◆ **EXERCISE**:
Gather all lines in the entries that include the word "providers".

(Source texts of formatted documents)
• • • • •
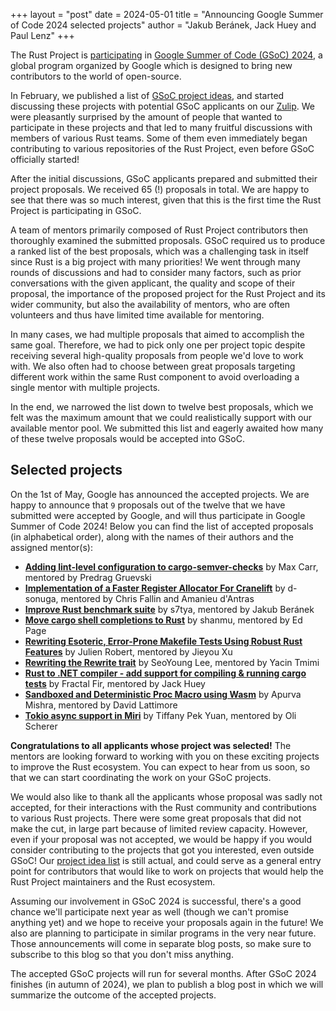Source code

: +++
layout = "post"
date = 2024-05-01
title = "Announcing Google Summer of Code 2024 selected projects"
author = "Jakub Beránek, Jack Huey and Paul Lenz"
+++

The Rust Project is [participating][gsoc blog post] in [Google Summer of Code (GSoC) 2024][gsoc], a global program organized by Google which is designed to bring new contributors to the world of open-source.

In February, we published a list of [GSoC project ideas][project idea list], and started discussing these projects with potential GSoC applicants on our [Zulip][zulip gsoc]. We were pleasantly surprised by the amount of people that wanted to participate in these projects and that led to many fruitful discussions with members of various Rust teams. Some of them even immediately began contributing to various repositories of the Rust Project, even before GSoC officially started!

After the initial discussions, GSoC applicants prepared and submitted their project proposals. We received 65 (!) proposals in total. We are happy to see that there was so much interest, given that this is the first time the Rust Project is participating in GSoC.

A team of mentors primarily composed of Rust Project contributors then thoroughly examined the submitted proposals. GSoC required us to produce a ranked list of the best proposals, which was a challenging task in itself since Rust is a big project with many priorities! We went through many rounds of discussions and had to consider many factors, such as prior conversations with the given applicant, the quality and scope of their proposal, the importance of the proposed project for the Rust Project and its wider community, but also the availability of mentors, who are often volunteers and thus have limited time available for mentoring.

In many cases, we had multiple proposals that aimed to accomplish the same goal. Therefore, we had to pick only one per project topic despite receiving several high-quality proposals from people we'd love to work with. We also often had to choose between great proposals targeting different work within the same Rust component to avoid overloading a single mentor with multiple projects.

In the end, we narrowed the list down to twelve best proposals, which we felt was the maximum amount that we could realistically support with our available mentor pool. We submitted this list and eagerly awaited how many of these twelve proposals would be accepted into GSoC.

## Selected projects
On the 1st of May, Google has announced the accepted projects. We are happy to announce that `9` proposals out of the twelve that we have submitted were accepted by Google, and will thus participate in Google Summer of Code 2024! Below you can find the list of accepted proposals (in alphabetical order), along with the names of their authors and the assigned mentor(s):

- **[Adding lint-level configuration to cargo-semver-checks](https://summerofcode.withgoogle.com/programs/2024/projects/hADSyIDV)** by Max Carr, mentored by Predrag Gruevski
- **[Implementation of a Faster Register Allocator For Cranelift](https://summerofcode.withgoogle.com/programs/2024/projects/zxxeGZMt)** by d-sonuga, mentored by Chris Fallin and Amanieu d'Antras
- **[Improve Rust benchmark suite](https://summerofcode.withgoogle.com/programs/2024/projects/MeyNanKI)** by s7tya, mentored by Jakub Beránek
- **[Move cargo shell completions to Rust](https://summerofcode.withgoogle.com/programs/2024/projects/jjnidpgn)** by shanmu, mentored by Ed Page
- **[Rewriting Esoteric, Error-Prone Makefile Tests Using Robust Rust Features](https://summerofcode.withgoogle.com/programs/2024/projects/P5BC91Hr)** by Julien Robert, mentored by Jieyou Xu
- **[Rewriting the Rewrite trait](https://summerofcode.withgoogle.com/programs/2024/projects/gHEu3vxc)** by SeoYoung Lee, mentored by Yacin Tmimi
- **[Rust to .NET compiler - add support for compiling & running cargo tests](https://summerofcode.withgoogle.com/programs/2024/projects/IIHP5ozV)** by Fractal Fir, mentored by Jack Huey
- **[Sandboxed and Deterministic Proc Macro using Wasm](https://summerofcode.withgoogle.com/programs/2024/projects/kXG0mZoj)** by Apurva Mishra, mentored by David Lattimore
- **[Tokio async support in Miri](https://summerofcode.withgoogle.com/programs/2024/projects/rk1Ey4hN)** by Tiffany Pek Yuan, mentored by Oli Scherer

**Congratulations to all applicants whose project was selected!** The mentors are looking forward to working with you on these exciting projects to improve the Rust ecosystem. You can expect to hear from us soon, so that we can start coordinating the work on your GSoC projects. 

We would also like to thank all the applicants whose proposal was sadly not accepted, for their interactions with the Rust community and contributions to various Rust projects. There were some great proposals that did not make the cut, in large part because of limited review capacity. However, even if your proposal was not accepted, we would be happy if you would consider contributing to the projects that got you interested, even outside GSoC! Our [project idea list][project idea list] is still actual, and could serve as a general entry point for contributors that would like to work on projects that would help the Rust Project maintainers and the Rust ecosystem.

Assuming our involvement in GSoC 2024 is successful, there's a good chance we'll participate next year as well (though we can't promise anything yet) and we hope to receive your proposals again in the future! We also are planning to participate in similar programs in the very near future. Those announcements will come in separate blog posts, so make sure to subscribe to this blog so that you don't miss anything.

The accepted GSoC projects will run for several months. After GSoC 2024 finishes (in autumn of 2024), we plan to publish a blog post in which we will summarize the outcome of the accepted projects.

[gsoc]: https://summerofcode.withgoogle.com
[gsoc blog post]: https://blog.rust-lang.org/2024/02/21/Rust-participates-in-GSoC-2024.html
[zulip gsoc]: https://rust-lang.zulipchat.com/#narrow/stream/421156-gsoc
[project idea list]: https://github.com/rust-lang/google-summer-of-code
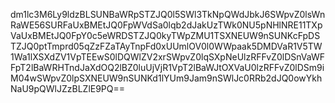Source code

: dm1lc3M6Ly9ldzBLSUNBaWRpSTZJQ0l5SWl3TkNpQWdJbkJ6SWpvZ0lsWnRaWE56SURFaUxBMEtJQ0FpWVdSa0lqb2dJakUzTWk0NU5pNHlNRE11TXpVaUxBMEtJQ0FpY0c5eWRDSTZJQ0kyTWpZMU1TSXNEUW9nSUNKcFpDSTZJQ0ptTmprd05qZzFZaTAyTnpFd0xUUmlOV0l0WWpaak5DMDVaR1V5TW1Wa1lXSXdZV1VpTEEwS0lDQWlZV2xrSWpvZ0lqSXpNeUlzRFFvZ0lDSnVaWFFpT2lBaWRHTndJaXdOQ2lBZ0luUjVjR1VpT2lBaWJtOXVaU0lzRFFvZ0lDSm9iM04wSWpvZ0lpSXNEUW9nSUNKd1lYUm9Jam9nSWlJc0RRb2dJQ0owYkhNaU9pQWlJZzBLZlE9PQ==
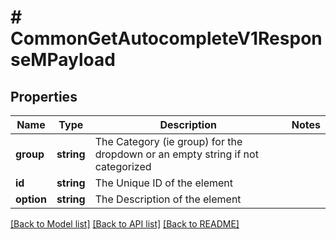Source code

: # # CommonGetAutocompleteV1ResponseMPayload

## Properties

Name | Type | Description | Notes
------------ | ------------- | ------------- | -------------
**group** | **string** | The Category (ie group) for the dropdown or an empty string if not categorized |
**id** | **string** | The Unique ID of the element |
**option** | **string** | The Description of the element |

[[Back to Model list]](../../README.md#models) [[Back to API list]](../../README.md#endpoints) [[Back to README]](../../README.md)
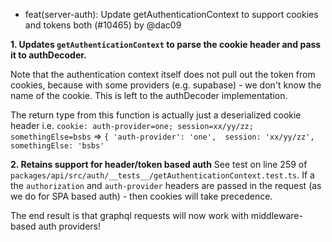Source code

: - feat(server-auth): Update getAuthenticationContext to support cookies and tokens both (#10465) by @dac09

**1. Updates `getAuthenticationContext` to parse the cookie header and pass it to authDecoder.**

Note that the authentication context itself does not pull out the token from cookies, because with some providers (e.g. supabase) - we don't know the name of the cookie. This is left to the authDecoder implementation.

The return type from this function is actually just a deserialized cookie header i.e.
`cookie: auth-provider=one; session=xx/yy/zz; somethingElse=bsbs` => `{ 'auth-provider': 'one',  session: 'xx/yy/zz', somethingElse: 'bsbs'`

**2. Retains support for header/token based auth**
See test on line 259 of `packages/api/src/auth/__tests__/getAuthenticationContext.test.ts`. If a the `authorization` and `auth-provider` headers are passed in the request (as we do for SPA based auth) - then cookies will take precedence.

The end result is that graphql requests will now work with middleware-based auth providers!
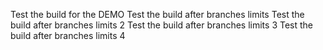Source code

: Test the build for the DEMO
Test the build after branches limits
Test the build after branches limits 2
Test the build after branches limits 3
Test the build after branches limits 4

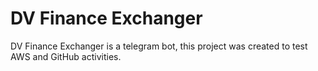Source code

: # DV Finance Exchanger

DV Finance Exchanger is a telegram bot, this project was created to test AWS and GitHub activities.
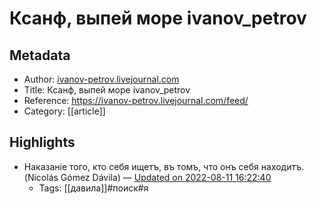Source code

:# Ксанф, выпей море ivanov_petrov

## Metadata
- Author: [ivanov-petrov.livejournal.com]()
- Title: Ксанф, выпей море ivanov_petrov
- Reference: https://ivanov-petrov.livejournal.com/feed/
- Category: [[article]]

## Highlights
- Наказанiе того, кто себя ищетъ, въ томъ, что онъ себя находитъ. (Nicolás Gómez Dávila) — [Updated on 2022-08-11 16:22:40](https://hyp.is/rPDMphl4Ee2kq79TnPLkeQ/ivanov-petrov.livejournal.com/feed/)
   - Tags: [[давила]]#поиск#я
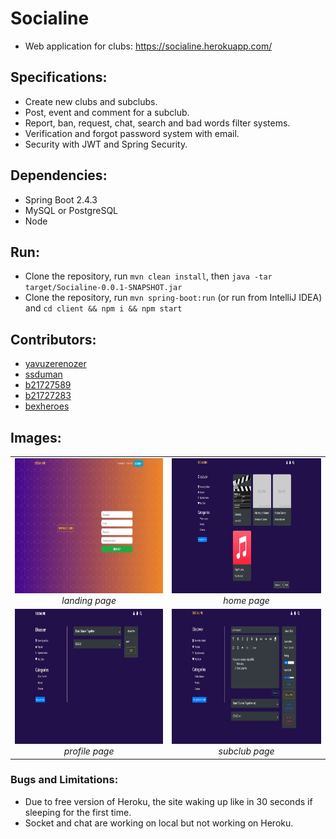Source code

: # Socialine # 
* Web application for clubs: https://socialine.herokuapp.com/
## Specifications: ##
* Create new clubs and subclubs.
* Post, event and comment for a subclub.
* Report, ban, request, chat, search and bad words filter systems.
* Verification and forgot password system with email.
* Security with JWT and Spring Security.
## Dependencies: ##
* Spring Boot 2.4.3
* MySQL or PostgreSQL
* Node
## Run: ##
* Clone the repository, run `mvn clean install`, then `java -tar target/Socialine-0.0.1-SNAPSHOT.jar`
* Clone the repository, run `mvn spring-boot:run` (or run from IntelliJ IDEA) and `cd client && npm i && npm start`
## Contributors: ##
* [yavuzerenozer](https://github.com/yavuzerenozer)
* [ssduman](https://github.com/ssduman)
* [b21727589](https://github.com/b21727589)
* [b21727283](https://github.com/b21727283)
* [bexheroes](https://github.com/bexheroes)
## Images: ##
<table>
    <tr>
        <td align="center">
            <img src="https://github.com/ssduman/socialine/blob/heroku/img/landing.jpg" alt="home-page" width="384" height="216">
            <br />
            <i> landing page </i>
        </td>
        <td align="center">
            <img src="https://github.com/ssduman/socialine/blob/heroku/img/home.jpg" alt="prediction" width="384" height="216">
            <br />
            <i> home page </i>
        </td>
    </tr>
    <tr>
        <td align="center">
            <img src="https://github.com/ssduman/socialine/blob/heroku/img/profile.jpg" alt="home-page" width="384" height="216">
            <br />
            <i> profile page </i>
        </td>
        <td align="center">
            <img src="https://github.com/ssduman/socialine/blob/heroku/img/subclubs.jpg" alt="prediction" width="384" height="216">
            <br />
            <i> subclub page </i>
        </td>
    </tr>
</table>

### Bugs and Limitations: ###
* Due to free version of Heroku, the site waking up like in 30 seconds if sleeping for the first time.
* Socket and chat are working on local but not working on Heroku.
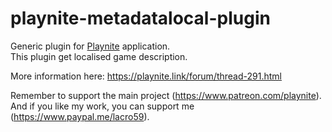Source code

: # playnite-metadatalocal-plugin
Generic plugin for [Playnite](https://playnite.link/) application.  
This plugin get localised game description. 

More information here: https://playnite.link/forum/thread-291.html

Remember to support the main project (https://www.patreon.com/playnite). 
And if you like my work, you can support me (https://www.paypal.me/lacro59).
• • • • •
◆ **COMPLETED TASK**:
Note that the authentication context itself does not pull out the token from cookies, because with some providers (e.g. supabase) - we don't know the name of the cookie. This is left to the authDecoder implementation.
The end result is that graphql requests will now work with middleware-based auth providers!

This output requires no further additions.